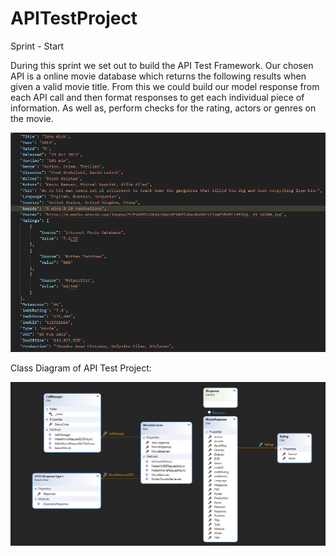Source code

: # APITestProject

Sprint - Start

During this sprint we set out to build the API Test Framework. Our chosen API is a online movie database which returns the following results when given a valid movie title. From this we could build our model response from each API call and then format responses to get each individual piece of information. As well as, perform checks for the rating, actors or genres on the movie. 

![Screenshot_22(1)](https://github.com/OnlyBiscuitHere/APITestProject/blob/dev/img/Screenshot_22(1).png)

Class Diagram of API Test Project:

![Screenshot_22](https://github.com/OnlyBiscuitHere/APITestProject/blob/dev/img/Screenshot_22.png)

· · · ·

• Try it:
Leaving out the pictures, restate the listing above exactly.

• Answer space:
Source code

: # APITestProject

Sprint - Start

During this sprint we set out to build the API Test Framework. Our chosen API is a online movie database which returns the following results when given a valid movie title. From this we could build our model response from each API call and then format responses to get each individual piece of information. As well as, perform checks for the rating, actors or genres on the movie. 

![Screenshot_22(1)](https://github.com/OnlyBiscuitHere/APITestProject/blob/dev/img/Screenshot_22(1).png)

Class Diagram of API Test Project:

![Screenshot_22](https://github.com/OnlyBiscuitHere/APITestProject/blob/dev/img/Screenshot_22.png)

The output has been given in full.